• Best Predictor of Wins? A (simple) Statistical Analysis

    NFL people have always talked about how "Offense wins games, but defense wins championships", but is that really the case? I decided to take a look at the numbers from last season (regular-season only) and see if I could find the best predictors of the total number of wins. My thoughts are that the best three would be offensive yards per game, yards per game allowed, and Turnover margin. I also looked at yards per game differential (YPG scored minus YPG allowed) to control for different styles of play. Looking at the plots, it appears that all four are good predictors.

    I decided I would do a regression analysis on these data (basically, I'm just fitting the expected number of wins as a function of offensive and defensive YPG and turnover margin). What I found was that offense does indeed win games, and turnover margin is HUGE. Here's part of the summary (basically, a smaller p-value indicates a stronger predictor of wins):

    Estimate p-value
    Defyds -0.014258 0.279215
    Offyds 0.042564 0.000201
    TOmargin 0.114381 0.021892

    In statistics, we generally consider a p-value of less than 0.05 to be an indicator of a strong predictor. Using that criterion we see that Offensive YPG and turnover margin are the best predictors of wins, while YPG allowed isn't as significant. Given the current state of the NFL, with the emergence of big-time passing offenses, this shouldn't be that surprising. One other interesting thing to note: the estimate of 0.114 for turnover margin. Essentially what this means is that for any given YPG gained and allowed, a one-turnover increase in TO margin amounts to an expected 0.114 additional wins. Put another way, a change of 9 turnovers either way in a team's season TO margin is worth about one win!

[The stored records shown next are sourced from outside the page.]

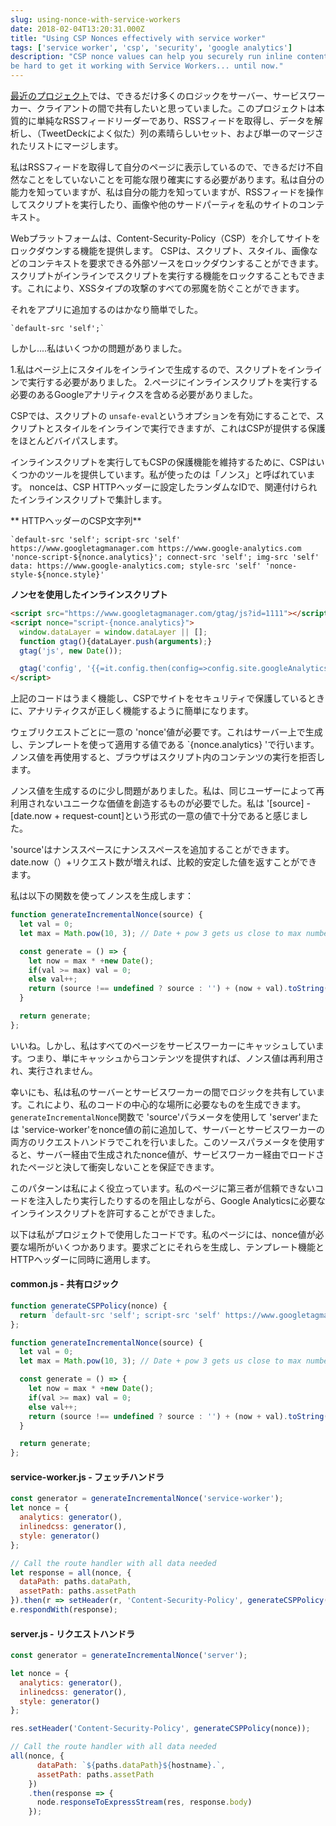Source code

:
 ```yaml
---
slug: using-nonce-with-service-workers
date: 2018-02-04T13:20:31.000Z
title: "Using CSP Nonces effectively with service worker"
tags: ['service worker', 'csp', 'security', 'google analytics']
description: "CSP nonce values can help you securely run inline content on you site. But it can 
be hard to get it working with Service Workers... until now."
---
```



[最近のプロジェクト](https://webgdedeck.com/)では、できるだけ多くのロジックをサーバー、サービスワーカー、クライアントの間で共有したいと思っていました。このプロジェクトは本質的に単純なRSSフィードリーダーであり、RSSフィードを取得し、データを解析し、（TweetDeckによく似た）列の素晴らしいセット、および単一のマージされたリストにマージします。

私はRSSフィードを取得して自分のページに表示しているので、できるだけ不自然なことをしていないことを可能な限り確実にする必要があります。私は自分の能力を知っていますが、私は自分の能力を知っていますが、RSSフィードを操作してスクリプトを実行したり、画像や他のサードパーティを私のサイトのコンテキスト。

Webプラットフォームは、Content-Security-Policy（CSP）を介してサイトをロックダウンする機能を提供します。 CSPは、スクリプト、スタイル、画像などのコンテキストを要求できる外部ソースをロックダウンすることができます。スクリプトがインラインでスクリプトを実行する機能をロックすることもできます。これにより、XSSタイプの攻撃のすべての邪魔を防ぐことができます。

それをアプリに追加するのはかなり簡単でした。


```
`default-src 'self';`
```


しかし....私はいくつかの問題がありました。

1.私はページ上にスタイルをインラインで生成するので、スクリプトをインラインで実行する必要がありました。 2.ページにインラインスクリプトを実行する必要のあるGoogleアナリティクスを含める必要がありました。

CSPでは、スクリプトの `unsafe-eval`というオプションを有効にすることで、スクリプトとスタイルをインラインで実行できますが、これはCSPが提供する保護をほとんどバイパスします。

インラインスクリプトを実行してもCSPの保護機能を維持するために、CSPはいくつかのツールを提供しています。私が使ったのは「ノンス」と呼ばれています。 nonceは、CSP HTTPヘッダーに設定したランダムなIDで、関連付けられたインラインスクリプトで集計します。

** HTTPヘッダーのCSP文字列**


```
`default-src 'self'; script-src 'self' https://www.googletagmanager.com https://www.google-analytics.com 'nonce-script-${nonce.analytics}'; connect-src 'self'; img-src 'self' data: https://www.google-analytics.com; style-src 'self' 'nonce-style-${nonce.style}'
```


**ノンセを使用したインラインスクリプト**


```html
<script src="https://www.googletagmanager.com/gtag/js?id=1111"></script>
<script nonce="script-{nonce.analytics}">
  window.dataLayer = window.dataLayer || [];
  function gtag(){dataLayer.push(arguments);}
  gtag('js', new Date());

  gtag('config', '{{=it.config.then(config=>config.site.googleAnalytics)}}');
</script>
```


上記のコードはうまく機能し、CSPでサイトをセキュリティで保護しているときに、アナリティクスが正しく機能するように簡単になります。

ウェブリクエストごとに一意の 'nonce'値が必要です。これはサーバー上で生成し、テンプレートを使って適用する値である `{nonce.analytics} 'で行います。ノンス値を再使用すると、ブラウザはスクリプト内のコンテンツの実行を拒否します。

ノンス値を生成するのに少し問題がありました。私は、同じユーザーによって再利用されないユニークな価値を創造するものが必要でした。私は '[source]  -  [date.now + request-count]という形式の一意の値で十分であると感じました。

'source'はナンススペースにナンススペースを追加することができます。date.now（）+リクエスト数が増えれば、比較的安定した値を返すことができます。

私は以下の関数を使ってノンスを生成します：


```javascript
function generateIncrementalNonce(source) {
  let val = 0;
  let max = Math.pow(10, 3); // Date + pow 3 gets us close to max number;

  const generate = () => {
    let now = max * +new Date();
    if(val >= max) val = 0;
    else val++;
    return (source !== undefined ? source : '') + (now + val).toString();
  }

  return generate;
};
```


いいね。しかし、私はすべてのページをサービスワーカーにキャッシュしています。つまり、単にキャッシュからコンテンツを提供すれば、ノンス値は再利用され、実行されません。

幸いにも、私は私のサーバーとサービスワーカーの間でロジックを共有しています。これにより、私のコードの中心的な場所に必要なものを生成できます。 `generateIncrementalNonce`関数で 'source'パラメータを使用して 'server'または 'service-worker'をnonce値の前に追加して、サーバーとサービスワーカーの両方のリクエストハンドラでこれを行いました。このソースパラメータを使用すると、サーバー経由で生成されたnonce値が、サービスワーカー経由でロードされたページと決して衝突しないことを保証できます。

このパターンは私によく役立っています。私のページに第三者が信頼できないコードを注入したり実行したりするのを阻止しながら、Google Analyticsに必要なインラインスクリプトを許可することができました。

以下は私がプロジェクトで使用したコードです。私のページには、nonce値が必要な場所がいくつかあります。要求ごとにそれらを生成し、テンプレート機能とHTTPヘッダーに同時に適用します。

#### common.js  - 共有ロジック


```javascript
function generateCSPPolicy(nonce) {
  return `default-src 'self'; script-src 'self' https://www.googletagmanager.com https://www.google-analytics.com 'nonce-script-${nonce.analytics}'; connect-src 'self'; img-src 'self' data: https://www.google-analytics.com; style-src 'self' 'nonce-style-${nonce.style}' 'nonce-style-${nonce.inlinedcss}';`;
};

function generateIncrementalNonce(source) {
  let val = 0;
  let max = Math.pow(10, 3); // Date + pow 3 gets us close to max number;

  const generate = () => {
    let now = max * +new Date();
    if(val >= max) val = 0;
    else val++;
    return (source !== undefined ? source : '') + (now + val).toString();
  }

  return generate;
};
```


#### service-worker.js  - フェッチハンドラ


```javascript
const generator = generateIncrementalNonce('service-worker');
let nonce = {
  analytics: generator(),
  inlinedcss: generator(),
  style: generator()
};

// Call the route handler with all data needed
let response = all(nonce, {
  dataPath: paths.dataPath,
  assetPath: paths.assetPath
}).then(r => setHeader(r, 'Content-Security-Policy', generateCSPPolicy(nonce)));;
e.respondWith(response);
```


#### server.js  - リクエストハンドラ


```javascript
const generator = generateIncrementalNonce('server');

let nonce = {
  analytics: generator(),
  inlinedcss: generator(),
  style: generator()
};

res.setHeader('Content-Security-Policy', generateCSPPolicy(nonce));

// Call the route handler with all data needed
all(nonce, {
      dataPath: `${paths.dataPath}${hostname}.`,
      assetPath: paths.assetPath 
    })
    .then(response => {
      node.responseToExpressStream(res, response.body)
    });
```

    I decided to do one more analysis. This time instead of using offensive and defensive YPG as predictors, I decided to use YPG differential. This allows me to control for different styles of play (e.g. the Jets win games a lot differently than the Colts or Saints) as well as for different field and weather conditions. YPG differential only considers the difference in yardage totals for the two teams in every game. I fit a model to last year's NFL win totals based on YPG differential and TO margin, with the following results:

    Estimate p-value
    ypgdiff 0.031407 0.000153
    TOmargin 0.107999 0.048150

    Looks like YPG differential is a very strong predictor of win totals! For any given season TO margin, we expect roughly one extra win for every 32-yard increase in YPG differential, and for a given YPG differential, again a 9-turnover change in TO margin is worth about one extra win. So there are the numbers: if you can outgain your opponent in win the turnover battle, you have a great chance of winning (but you already knew that!).

    Finally, a note about this analysis: do not be scared, it's really not that complicated. I did it all in about a half hour on my home computer, with some Excel and a free software package called R. I hope I was able to make it as simple as possible, but if you're confused by something just reply and I'll try to explain it further. And as always, remember correlation does not imply causation!

    This article was originally published in forum thread: Best Predictor of Wins? A (simple) Statistical Analysis started by cobber66 View original post

    Comments 1 Comment
    1. BisonTribe's Avatar
      Bravo on actually using statistical analysis to try and draw some conclusions. A much better approach than pure and baseless prognostication in my opinion.

      I think you'd have to run a much larger data set to get viable results, as 1 season really is insufficient. I think you'd have to go back to the season after they began re-emphasizing the "chuck rule" to get a data set that'd be representative of trends in football today. I also think it might be worthwhile to consider a much wider set of variables (years experience for different position groups, avg salaries, play calling statistics, etc).

      If you really enjoy doing this kind of analysis, I'd recommend getting Minitab, which makes it a little easier to crunch regressions than Excel and its pretty easy to import data. If you're interested in pursuing this type of analysis a little further, let me know.